Breeding food barley : from agronomic assessment to marker assisted selection

Abstract

This research was undertaken to provide barley growers, processors, and consumers with quality food barley. Because all currently available varieties of food barley are of spring growth habit, the first phase of the research involved agronomic assessment of these varieties under Oregon conditions. Because winter barley usually yields more than spring barley in these environments, the second phase of this research involved development of winter habit food barley germplasm. Grain β-glucan content is the most important attribute for food barley varieties. This trait is important because of the cholesterol-reducing properties of β-glucan. Thirty three cultivars and advanced lines reported to vary in β-glucan content were grown in 2006 and 2007 at two locations in northeastern Oregon under dryland cropping conditions. Seed yield, test weight, percentage of plump kernels, grain β-glucan and grain protein were measured on replicated samples from the four environments. Hulled, waxy starch varieties appear to have the greatest agronomic potential for dryland production as they combine high yield potential and grain β-glucan percentage. Marker assisted selection was used to rapidly develop barley germplasm with novel combinations of alleles at loci controlling starch synthesis and growth habit. The target loci were WAX, VRN-H1, and VRN-H2. The goal was to develop waxy starch, high grain β-glucan, and winter habit germplasm. Pre-screening of candidate parental lines identified combinations with target vrn-H1 (winter) alleles.
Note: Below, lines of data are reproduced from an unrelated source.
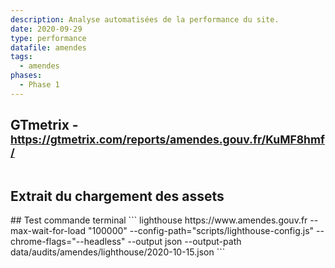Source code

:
 ```yaml
---
description: Analyse automatisées de la performance du site.
date: 2020-09-29
type: performance
datafile: amendes
tags:
  - amendes
phases:
  - Phase 1
---
```


## GTmetrix - <small>https://gtmetrix.com/reports/amendes.gouv.fr/KuMF8hmf/</small>

<div style="max-width: 960px; margin:auto;">
  <img src="/amendes/documents/amendes-performances.png" alt="">
</div>

## Extrait du chargement des assets

<div style="margin:auto;">
  <img src="/amendes/documents/amendes-performances-thread.png" alt="">
</div>

<div class="d-none">
## Test commande terminal
```
lighthouse https://www.amendes.gouv.fr --max-wait-for-load "100000" --config-path="scripts/lighthouse-config.js" --chrome-flags="--headless" --output json --output-path data/audits/amendes/lighthouse/2020-10-15.json
```
</div>
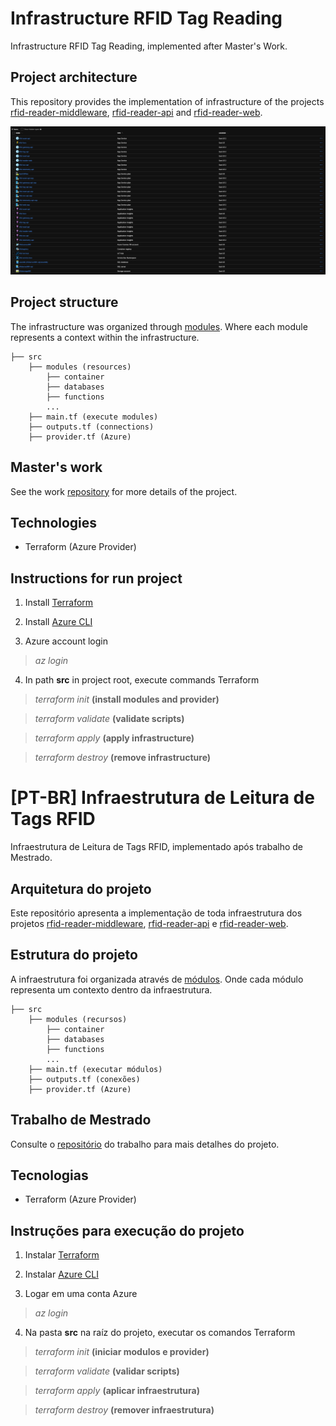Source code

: # Infrastructure RFID Tag Reading

Infrastructure RFID Tag Reading, implemented after Master's Work.

## Project architecture

This repository provides the implementation of infrastructure of the projects [rfid-reader-middleware](https://github.com/yagoluiz/rfid-reader-middleware), [rfid-reader-api](https://github.com/yagoluiz/rfid-reader-api) and [rfid-reader-web](https://github.com/yagoluiz/rfid-reader-web).

![](img/azure_services.png)

## Project structure

The infrastructure was organized through [modules](https://www.terraform.io/docs/configuration/modules.html). Where each module represents a context within the infrastructure.

```
├── src
    ├── modules (resources)
        ├── container
        ├── databases
        ├── functions
        ...
    ├── main.tf (execute modules)
    ├── outputs.tf (connections)
    ├── provider.tf (Azure)
```

## Master's work

See the work [repository](https://github.com/yagoluiz/unb-dissertacao) for more details of the project.

## Technologies

- Terraform (Azure Provider)

## Instructions for run project

1. Install [Terraform](https://www.terraform.io/downloads.html)

2. Install [Azure CLI](https://docs.microsoft.com/en-us/cli/azure/install-azure-cli)

3. Azure account login

> *az login*

4. In path **src** in project root, execute commands Terraform

> *terraform init* **(install modules and provider)**

> *terraform validate* **(validate scripts)**

> *terraform apply* **(apply infrastructure)**

> *terraform destroy* **(remove infrastructure)**

# [PT-BR] Infraestrutura de Leitura de Tags RFID

Infraestrutura de Leitura de Tags RFID, implementado após trabalho de Mestrado.

## Arquitetura do projeto

Este repositório apresenta a implementação de toda infraestrutura dos projetos [rfid-reader-middleware](https://github.com/yagoluiz/rfid-reader-middleware), [rfid-reader-api](https://github.com/yagoluiz/rfid-reader-api) e [rfid-reader-web](https://github.com/yagoluiz/rfid-reader-web).

## Estrutura do projeto

A infraestrutura foi organizada através de [módulos](https://www.terraform.io/docs/configuration/modules.html). Onde cada módulo representa um contexto dentro da infraestrutura.

```
├── src
    ├── modules (recursos)
        ├── container
        ├── databases
        ├── functions
        ...
    ├── main.tf (executar módulos)
    ├── outputs.tf (conexões)
    ├── provider.tf (Azure)
```

## Trabalho de Mestrado

Consulte o [repositório](https://github.com/yagoluiz/unb-dissertacao) do trabalho para mais detalhes do projeto.

## Tecnologias

- Terraform (Azure Provider)

## Instruções para execução do projeto

1. Instalar [Terraform](https://www.terraform.io/downloads.html)

2. Instalar [Azure CLI](https://docs.microsoft.com/en-us/cli/azure/install-azure-cli)

3. Logar em uma conta Azure

> *az login*

4. Na pasta **src** na raíz do projeto, executar os comandos Terraform

> *terraform init* **(iniciar modulos e provider)**

> *terraform validate* **(validar scripts)**

> *terraform apply* **(aplicar infraestrutura)**

> *terraform destroy* **(remover infraestrutura)**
This allowed for immediate fixation of favorable alleles at this locus. VRN-H1 is coincident with a major low temperature tolerance QTL (Fr1). Perfect markers were based on functional domains in GBSSI and ZCCT-H, the genes determining wax and VRN-H2. Because spring growth habit at VRN-H2 is due to gene deletion, codominant alleles at a tightly linked locus (HvSNF2), were also used. Backcross-derived germplasm was genotyped in two stages. Homozygotes at the two loci were identified in one-step screening in the progeny of the double cross. BC1F3 and DCF3 lines were advanced to field testing in the Fall of 2007. In subsequent generations, these lines will allow for testing hypotheses regarding the pleiotropic effects of waxy starch on β-glucan and vernalization genes on low temperature tolerance.